## Dataset content
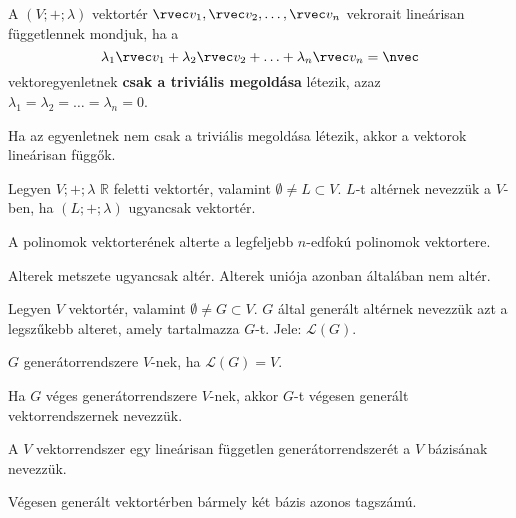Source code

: \begin{definition}

  A $(V; +; \lambda)$ vektortér $\rvec v_1, \rvec v_2, \ldots, \rvec v_n$
  vekrorait lineárisan függetlennek mondjuk, ha a
  $$
    \lambda_1 \rvec v_1
    + \lambda_2 \rvec v_2
    + \ldots
    + \lambda_n \rvec v_n
    = \nvec
  $$
  vektoregyenletnek \textbf{csak a triviális megoldása} létezik, azaz
  $\lambda_1 = \lambda_2 = \ldots = \lambda_n = 0$.

  Ha az egyenletnek nem csak a triviális megoldása létezik, akkor a vektorok
  lineárisan függők.
\end{definition}

\begin{definition}[Altér]
  Legyen $V; +; \lambda$ $\mathbb R$ feletti vektortér, valamint
  $\emptyset \neq L \subset V$. $L$-t altérnek nevezzük a $V$-ben, ha
  $(L; +; \lambda)$ ugyancsak vektortér.
\end{definition}

\begin{example}
  A polinomok vektorterének alterte a legfeljebb $n$-edfokú polinomok
  vektortere.
\end{example}

\begin{statement}
  Alterek metszete ugyancsak altér. Alterek uniója azonban általában nem altér.
\end{statement}

\begin{definition}[Generátorrendszer]
  Legyen $V$ vektortér, valamint $\emptyset \neq G \subset V$. $G$ által
  generált altérnek nevezzük azt a legszűkebb alteret, amely tartalmazza $G$-t.
  Jele: $\mathcal L(G)$.

  $G$ generátorrendszere $V$-nek, ha $\mathcal L(G) = V$.
\end{definition}

\begin{note}
  Ha $G$ véges generátorrendszere $V$-nek, akkor $G$-t végesen generált
  vektorrendszernek nevezzük.
\end{note}

\begin{definition}[Bázis]
  A $V$ vektorrendszer egy lineárisan független generátorrendszerét a $V$
  bázisának nevezzük.
\end{definition}

\begin{statement}
  Végesen generált vektortérben bármely két bázis azonos tagszámú.
\end{statement}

## Assigned task
Using the listing above, print the line containing "generált altérnek nevezzük" and every line after it exactly, up to and including the last.

## Exercise solution
  generált altérnek nevezzük azt a legszűkebb alteret, amely tartalmazza $G$-t.
  Jele: $\mathcal L(G)$.

  $G$ generátorrendszere $V$-nek, ha $\mathcal L(G) = V$.
\end{definition}

\begin{note}
  Ha $G$ véges generátorrendszere $V$-nek, akkor $G$-t végesen generált
  vektorrendszernek nevezzük.
\end{note}

\begin{definition}[Bázis]
  A $V$ vektorrendszer egy lineárisan független generátorrendszerét a $V$
  bázisának nevezzük.
\end{definition}

\begin{statement}
  Végesen generált vektortérben bármely két bázis azonos tagszámú.
\end{statement}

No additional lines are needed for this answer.